Bientôt, nous fêterons Noël. Un Noël atypique. Beaucoup d’entre nous serons peinés de ne pouvoir retrouver leurs proches à table tandis que nous entendrons des appels à « acheter plus » par solidarité et responsabilité sociale. Si notre réalité semble bousculée et paradoxale, la réalité de Dieu nous invite à reconsidérer les paradoxes : le Dieu infini est là dans un petit enfant ; le Dieu tout-puissant est présent dans la vulnérabilité d’un nouveau-né ; le Verbe se fait chair. Merveilleuse nouvelle de la proximité de Dieu !
Et si ce Noël, où nous préparerons des fêtes plus modestes et nous recevrons moins, était une occasion de respirer, de se poser pour écouter notre souffle, de donner de la place à nos corps, comme en remerciement pour chaque cellule et pour tout notre être ?
« C’est le Christ qui vit en moi » (Ga 2,20)
À Noël, l’Église nous redit que c’est dans notre chair que le Christ a été envoyé (Rm 8,13).

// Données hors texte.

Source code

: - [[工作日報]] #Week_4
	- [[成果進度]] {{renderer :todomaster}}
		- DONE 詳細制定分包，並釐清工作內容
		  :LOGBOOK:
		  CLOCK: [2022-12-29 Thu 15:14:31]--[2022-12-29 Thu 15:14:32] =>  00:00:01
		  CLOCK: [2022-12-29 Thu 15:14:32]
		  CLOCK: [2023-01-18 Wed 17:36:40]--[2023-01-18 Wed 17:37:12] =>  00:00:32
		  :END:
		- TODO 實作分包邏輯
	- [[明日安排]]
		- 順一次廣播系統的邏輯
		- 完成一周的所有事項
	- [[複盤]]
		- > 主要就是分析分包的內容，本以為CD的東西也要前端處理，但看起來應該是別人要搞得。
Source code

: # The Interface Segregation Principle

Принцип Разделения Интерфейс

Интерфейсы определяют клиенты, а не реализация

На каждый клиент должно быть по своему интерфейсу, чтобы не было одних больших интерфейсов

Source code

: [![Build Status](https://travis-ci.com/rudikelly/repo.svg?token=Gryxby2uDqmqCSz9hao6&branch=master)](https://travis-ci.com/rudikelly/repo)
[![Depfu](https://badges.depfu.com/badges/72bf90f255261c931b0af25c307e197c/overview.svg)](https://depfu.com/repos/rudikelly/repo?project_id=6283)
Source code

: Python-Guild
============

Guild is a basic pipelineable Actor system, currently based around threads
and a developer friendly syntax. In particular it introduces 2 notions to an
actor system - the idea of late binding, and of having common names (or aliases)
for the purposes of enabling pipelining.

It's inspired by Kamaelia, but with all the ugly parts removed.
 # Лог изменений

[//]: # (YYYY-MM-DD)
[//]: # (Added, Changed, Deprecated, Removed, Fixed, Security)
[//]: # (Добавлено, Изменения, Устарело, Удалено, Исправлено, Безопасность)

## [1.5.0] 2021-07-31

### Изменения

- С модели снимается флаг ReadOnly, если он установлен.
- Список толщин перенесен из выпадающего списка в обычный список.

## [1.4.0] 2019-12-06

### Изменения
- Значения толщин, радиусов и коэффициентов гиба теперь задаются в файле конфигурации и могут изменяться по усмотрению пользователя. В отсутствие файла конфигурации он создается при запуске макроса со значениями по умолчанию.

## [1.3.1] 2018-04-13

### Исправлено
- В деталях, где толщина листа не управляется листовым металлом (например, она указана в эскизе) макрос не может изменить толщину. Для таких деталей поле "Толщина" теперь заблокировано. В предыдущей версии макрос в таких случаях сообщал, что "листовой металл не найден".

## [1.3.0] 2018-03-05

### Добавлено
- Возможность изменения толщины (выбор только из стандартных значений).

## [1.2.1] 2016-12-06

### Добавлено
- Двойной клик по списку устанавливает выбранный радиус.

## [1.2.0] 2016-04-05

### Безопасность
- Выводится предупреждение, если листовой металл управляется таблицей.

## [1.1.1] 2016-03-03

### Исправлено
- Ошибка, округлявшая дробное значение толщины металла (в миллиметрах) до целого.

Le Verbe s’est fait chair, est devenu chair (Jean 1, 14). Voici que mon corps n’est plus seul. Le mot chair indique la réalité intime du corps (« c’est la chair de ma chair »), sa sensibilité, sa fragilité, sa profondeur et sa surface la plus charnelle. La chair est l’intime substance du corps. C’est avec ce corps, et non autrement, par exemple par pur raison, qu’Il choisit de venir à nous. Devant un Dieu qui vient au monde vulnérable et qui a souffert, je ne me sens pas devant l’impossible. Dieu ne reste pas confiné dans Sa nature. La transcendance du Dieu biblique est de pénétrer l’histoire humaine en y apportant du neuf. « C’est le Christ qui vit en moi » (Ga 2,20). « Vous êtes mon corps », nous confie le Christ. « Dieu trouve sa gloire en l’homme vivant, disait Saint Irénée. Mais aussi, la gloire de l’homme, réside désormais en cette participation de la vie de Dieu, le corps de l’homme n’est plus ni indigne ni incapable de Dieu.

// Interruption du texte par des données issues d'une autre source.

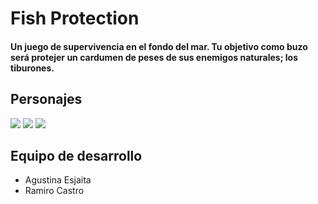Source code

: # Fish Protection

#### Un juego de supervivencia en el fondo del mar. Tu objetivo como buzo será protejer un cardumen de peses de sus enemigos naturales; los tiburones.



## Personajes
![](./sprites/pez/pezDer.png)
![](./sprites/tiburones/derPer2.png)
![](./sprites/tiburones/tib1Der.png)


## Equipo de desarrollo
- Agustina Esjaita
- Ramiro Castro
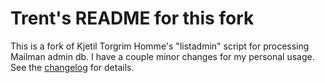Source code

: # Trent's README for this fork

This is a fork of Kjetil Torgrim Homme's "listadmin" script for processing
Mailman admin db. I have a couple minor changes for my personal usage. See the
[changelog](http://github.com/trentm/listadmin/commits/master) for details.



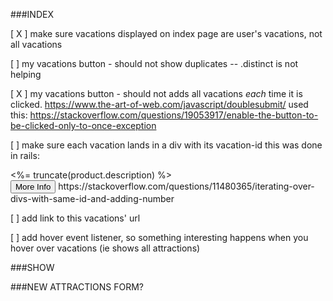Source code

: 

###INDEX 

[ X ] make sure vacations displayed on index page are user's vacations, not all vacations

[  ] my vacations button - should not show duplicates -- .distinct is not helping

[ X ] my vacations button - should not adds all vacations *each* time it is clicked.
      https://www.the-art-of-web.com/javascript/doublesubmit/
      used this: https://stackoverflow.com/questions/19053917/enable-the-button-to-be-clicked-only-to-once-exception

[  ] make sure each vacation lands in a div with its vacation-id
this was done in rails:
  <div id="product-<%= product.id %>"><%= truncate(product.description) %></div>
  <button class="js-more" data-id="<%= product.id %>">More Info</button>
  https://stackoverflow.com/questions/11480365/iterating-over-divs-with-same-id-and-adding-number

[  ] add link to this vacations' url

[  ] add hover event listener, so something interesting happens when you hover over vacations (ie shows all attractions)


###SHOW



###NEW ATTRACTIONS FORM?
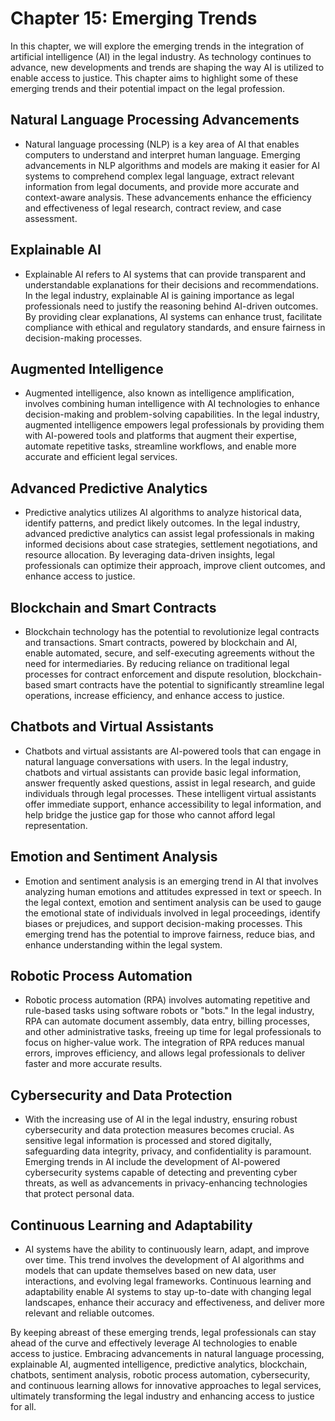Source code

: Chapter 15: Emerging Trends
===========================

In this chapter, we will explore the emerging trends in the integration of artificial intelligence (AI) in the legal industry. As technology continues to advance, new developments and trends are shaping the way AI is utilized to enable access to justice. This chapter aims to highlight some of these emerging trends and their potential impact on the legal profession.

Natural Language Processing Advancements
----------------------------------------

* Natural language processing (NLP) is a key area of AI that enables computers to understand and interpret human language. Emerging advancements in NLP algorithms and models are making it easier for AI systems to comprehend complex legal language, extract relevant information from legal documents, and provide more accurate and context-aware analysis. These advancements enhance the efficiency and effectiveness of legal research, contract review, and case assessment.

Explainable AI
--------------

* Explainable AI refers to AI systems that can provide transparent and understandable explanations for their decisions and recommendations. In the legal industry, explainable AI is gaining importance as legal professionals need to justify the reasoning behind AI-driven outcomes. By providing clear explanations, AI systems can enhance trust, facilitate compliance with ethical and regulatory standards, and ensure fairness in decision-making processes.

Augmented Intelligence
----------------------

* Augmented intelligence, also known as intelligence amplification, involves combining human intelligence with AI technologies to enhance decision-making and problem-solving capabilities. In the legal industry, augmented intelligence empowers legal professionals by providing them with AI-powered tools and platforms that augment their expertise, automate repetitive tasks, streamline workflows, and enable more accurate and efficient legal services.

Advanced Predictive Analytics
-----------------------------

* Predictive analytics utilizes AI algorithms to analyze historical data, identify patterns, and predict likely outcomes. In the legal industry, advanced predictive analytics can assist legal professionals in making informed decisions about case strategies, settlement negotiations, and resource allocation. By leveraging data-driven insights, legal professionals can optimize their approach, improve client outcomes, and enhance access to justice.

Blockchain and Smart Contracts
------------------------------

* Blockchain technology has the potential to revolutionize legal contracts and transactions. Smart contracts, powered by blockchain and AI, enable automated, secure, and self-executing agreements without the need for intermediaries. By reducing reliance on traditional legal processes for contract enforcement and dispute resolution, blockchain-based smart contracts have the potential to significantly streamline legal operations, increase efficiency, and enhance access to justice.

Chatbots and Virtual Assistants
-------------------------------

* Chatbots and virtual assistants are AI-powered tools that can engage in natural language conversations with users. In the legal industry, chatbots and virtual assistants can provide basic legal information, answer frequently asked questions, assist in legal research, and guide individuals through legal processes. These intelligent virtual assistants offer immediate support, enhance accessibility to legal information, and help bridge the justice gap for those who cannot afford legal representation.

Emotion and Sentiment Analysis
------------------------------

* Emotion and sentiment analysis is an emerging trend in AI that involves analyzing human emotions and attitudes expressed in text or speech. In the legal context, emotion and sentiment analysis can be used to gauge the emotional state of individuals involved in legal proceedings, identify biases or prejudices, and support decision-making processes. This emerging trend has the potential to improve fairness, reduce bias, and enhance understanding within the legal system.

Robotic Process Automation
--------------------------

* Robotic process automation (RPA) involves automating repetitive and rule-based tasks using software robots or "bots." In the legal industry, RPA can automate document assembly, data entry, billing processes, and other administrative tasks, freeing up time for legal professionals to focus on higher-value work. The integration of RPA reduces manual errors, improves efficiency, and allows legal professionals to deliver faster and more accurate results.

Cybersecurity and Data Protection
---------------------------------

* With the increasing use of AI in the legal industry, ensuring robust cybersecurity and data protection measures becomes crucial. As sensitive legal information is processed and stored digitally, safeguarding data integrity, privacy, and confidentiality is paramount. Emerging trends in AI include the development of AI-powered cybersecurity systems capable of detecting and preventing cyber threats, as well as advancements in privacy-enhancing technologies that protect personal data.

Continuous Learning and Adaptability
------------------------------------

* AI systems have the ability to continuously learn, adapt, and improve over time. This trend involves the development of AI algorithms and models that can update themselves based on new data, user interactions, and evolving legal frameworks. Continuous learning and adaptability enable AI systems to stay up-to-date with changing legal landscapes, enhance their accuracy and effectiveness, and deliver more relevant and reliable outcomes.

By keeping abreast of these emerging trends, legal professionals can stay ahead of the curve and effectively leverage AI technologies to enable access to justice. Embracing advancements in natural language processing, explainable AI, augmented intelligence, predictive analytics, blockchain, chatbots, sentiment analysis, robotic process automation, cybersecurity, and continuous learning allows for innovative approaches to legal services, ultimately transforming the legal industry and enhancing access to justice for all.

Dieu a pris notre humanité : il y a donc en Dieu une faiblesse semblable à la nôtre, une ouverture, une accessibilité. Contemplons la vulnérabilité du nouveau-né dans la crèche : confions-lui la vulnérabilité dont la pandémie nous a fait prendre conscience, le poids des soucis que nous nous faisons pour la vie de nos proches, pour notre avenir. Nous ne sommes plus seuls.

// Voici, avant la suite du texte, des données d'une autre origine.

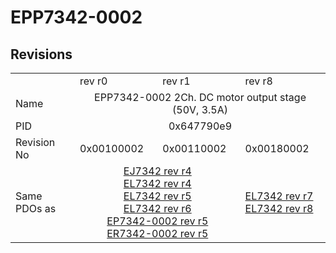 # EPP7342-0002

## Revisions
<table>
<tr>
<td></td>
<td>rev r0</td>
<td>rev r1</td>
<td>rev r8</td>
</tr>
<tr>
<td>Name</td>
<td colspan=3 align="center">EPP7342-0002 2Ch. DC motor output stage (50V, 3.5A)</td>
</tr>
<tr>
<td>PID</td>
<td colspan=3 align="center">0x647790e9</td>
</tr>
<tr>
<td>Revision No</td>
<td>0x00100002</td>
<td>0x00110002</td>
<td>0x00180002</td>
</tr>
<tr>
<td>Same PDOs as</td>
<td colspan=2 align="center"><a href="EJ7342.md">EJ7342 rev r4</a><br/><a href="EL7342.md">EL7342 rev r4</a><br/><a href="EL7342.md">EL7342 rev r5</a><br/><a href="EL7342.md">EL7342 rev r6</a><br/><a href="EP7342-0002.md">EP7342-0002 rev r5</a><br/><a href="ER7342-0002.md">ER7342-0002 rev r5</a></td>
<td><a href="EL7342.md">EL7342 rev r7</a><br/><a href="EL7342.md">EL7342 rev r8</a></td>
</tr>
</table>

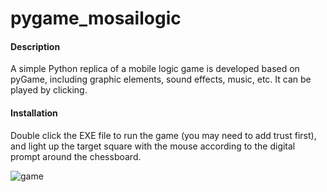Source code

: # pygame_mosailogic

#### Description
A simple Python replica of a mobile logic game is developed based on pyGame, including graphic elements, sound effects, music, etc. It can be played by clicking.


#### Installation
Double click the EXE file to run the game (you may need to add trust first), and light up the target square with the mouse according to the digital prompt around the chessboard.


![game](https://img-blog.csdnimg.cn/e07638054b09477e83597372178ad690.png?x-oss-process=image/watermark,type_ZHJvaWRzYW5zZmFsbGJhY2s,shadow_50,text_Q1NETiBAU2Vvbl9QYW4=,size_13,color_FFFFFF,t_70,g_se,x_16)
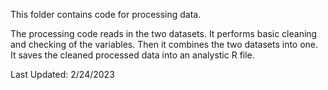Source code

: This folder contains code for processing data.

The processing code reads in the two datasets. It performs basic cleaning and checking of the variables. Then it combines the two datasets into one. It saves the cleaned processed data into an analystic R file. 

Last Updated: 2/24/2023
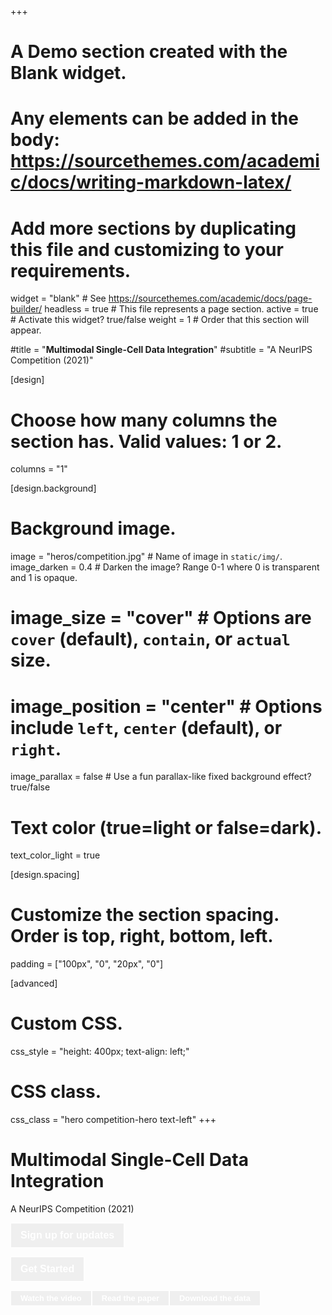 +++
# A Demo section created with the Blank widget.
# Any elements can be added in the body: https://sourcethemes.com/academic/docs/writing-markdown-latex/
# Add more sections by duplicating this file and customizing to your requirements.

widget = "blank"  # See https://sourcethemes.com/academic/docs/page-builder/
headless = true  # This file represents a page section.
active = true  # Activate this widget? true/false
weight = 1  # Order that this section will appear.

#title = "**Multimodal Single-Cell Data Integration**"
#subtitle = "A NeurIPS Competition (2021)"

[design]
  # Choose how many columns the section has. Valid values: 1 or 2.
  columns = "1"

[design.background]

  # Background image.
   image = "heros/competition.jpg"  # Name of image in `static/img/`.
   image_darken = 0.4  # Darken the image? Range 0-1 where 0 is transparent and 1 is opaque.
  # image_size = "cover"  #  Options are `cover` (default), `contain`, or `actual` size.
  # image_position = "center"  # Options include `left`, `center` (default), or `right`.
  image_parallax = false  # Use a fun parallax-like fixed background effect? true/false

  # Text color (true=light or false=dark).
  text_color_light = true

[design.spacing]
  # Customize the section spacing. Order is top, right, bottom, left.
  padding = ["100px", "0", "20px", "0"]

[advanced]
 # Custom CSS.
 css_style = "height: 400px; text-align: left;"

 # CSS class.
 css_class = "hero competition-hero text-left"
+++
# **Multimodal Single-Cell Data Integration**
A NeurIPS Competition (2021)

 <a href="https://docs.google.com/forms/d/e/1FAIpQLSe90Oky4-1b0HbdLsp5Yqo9juCd2mq-NlGHU9NHRW1ECok1xQ/viewform" target="blank"><button type="button" class="btn btn-primary" style="font-size: 1rem; border: 1px solid white; color:white; height: 40px; padding: 0px 15px"><strong>Sign up for updates</strong></button></a>

<a href="https://openproblems.bio/neurips_docs/about/getting_started/" target="blank"><button type="button" class="btn btn-secondary" style="font-size: 1rem; border: 1px solid white; color:white; height: 40px; padding: 0px 15px"><strong>Get Started</strong></button></a>

<a href="https://www.youtube.com/watch?v=ZXDILOyiy7A" target="blank"><button type="button" class="btn btn-secondary" style="font-size: 0.8rem; border: 1px solid white; color:white; height: 25px; padding: 0px 15px"><strong>Watch the video</strong></button></a><a href="https://datasets-benchmarks-proceedings.neurips.cc/paper/2021/hash/158f3069a435b314a80bdcb024f8e422-Abstract-round2.html" target="blank"><button type="button" class="btn btn-secondary" style="font-size: 0.8rem; border: 1px solid white; color:white; height: 25px; padding: 0px 15px"><strong>Read the paper</strong></button></a><a href="https://www.ncbi.nlm.nih.gov/geo/query/acc.cgi?acc=GSE194122" target="blank"><button type="button" class="btn btn-secondary" style="font-size: 0.8rem; border: 1px solid white; color:white; height: 25px; padding: 0px 15px"><strong>Download the data</strong></button></a>
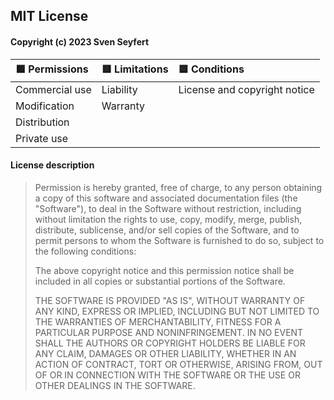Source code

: ## MIT License

#### Copyright (c) 2023 Sven Seyfert

| 🟩 Permissions | 🟥 Limitations | 🟦 Conditions                |
| :------------- | :------------  | :--------------------------- |
| Commercial use | Liability      | License and copyright notice |
| Modification   | Warranty       |                              |
| Distribution   |                |                              |
| Private use    |                |                              |

#### License description

> Permission is hereby granted, free of charge, to any person obtaining a copy
> of this software and associated documentation files (the "Software"), to deal
> in the Software without restriction, including without limitation the rights
> to use, copy, modify, merge, publish, distribute, sublicense, and/or sell
> copies of the Software, and to permit persons to whom the Software is
> furnished to do so, subject to the following conditions:
>
> The above copyright notice and this permission notice shall be included in all
> copies or substantial portions of the Software.
>
> THE SOFTWARE IS PROVIDED "AS IS", WITHOUT WARRANTY OF ANY KIND, EXPRESS OR
> IMPLIED, INCLUDING BUT NOT LIMITED TO THE WARRANTIES OF MERCHANTABILITY,
> FITNESS FOR A PARTICULAR PURPOSE AND NONINFRINGEMENT. IN NO EVENT SHALL THE
> AUTHORS OR COPYRIGHT HOLDERS BE LIABLE FOR ANY CLAIM, DAMAGES OR OTHER
> LIABILITY, WHETHER IN AN ACTION OF CONTRACT, TORT OR OTHERWISE, ARISING FROM,
> OUT OF OR IN CONNECTION WITH THE SOFTWARE OR THE USE OR OTHER DEALINGS IN THE
> SOFTWARE.
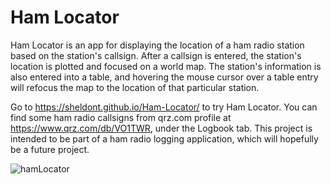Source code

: <h1>Ham Locator</h1>

Ham Locator is an app for displaying the location of a ham radio station based on the station's callsign. After a callsign is entered, the station's location is plotted and focused on a world map. The station's information is also entered into a table, and hovering the mouse cursor over a table entry will refocus the map to the location of that particular station.

Go to https://sheldont.github.io/Ham-Locator/ to try Ham Locator. You can find some ham radio callsigns from qrz.com profile at https://www.qrz.com/db/VO1TWR, under the Logbook tab. This project is intended to be part of a ham radio logging application, which will hopefully be a future project.


![hamLocator](https://user-images.githubusercontent.com/109766064/196059726-0c73a078-8ca6-4192-b4a6-cec68c96ccf5.png)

Ensemble être le corps du Christ
Si « nous sommes le corps du Christ » (1 Co 12,27), nous le sommes ensemble. Si nous rencontrons Dieu dans notre corps, nous sommes obligés de le rencontrer aussi dans le corps du prochain : « Ce que vous aurez fait [en bien comme en mal] au plus petit d’entre les miens, c’est à moi que vous l’aurez fait » (Mt 26,40). Il ne s’agit pas d’instrumentaliser le corps du prochain, comme s’il fallait nous en servir pour rencontrer Dieu. Non : le corps du prochain est là et il se fait qu’en le rencontrant dans son corps, je rencontre Dieu. Les soignants, les proches aidants, les bénévoles qui visitent les malades ne font-ils pas souvent l’expérience d’explosion d’une joie soudaine et d’une paix pleine de la présence du Christ, lorsqu’une main tendue apporte le réconfort, les bras s’ouvrent pour accueillir la fragilité, le corps du Christ arrive grâce à la communion apportée ? Et au contraire, quelle détresse, lorsque nous ne pouvons toucher nos proches, isolés en quarantaine…
Le corps – chemin de Dieu vers l’Homme, chemin de l’Homme vers Dieu. A Noël offrons nous nous le cadeau d’attention et de présence à notre corps. Et si nous avons du mal à accepter certains de ses aspects ou infirmités, faisons-en l’interface de contact avec notre Créateur qui a voulu nous ressembler jusque dans nos fragilités. Soyons bons pour nos corps, ils nous ouvrent à l’infini.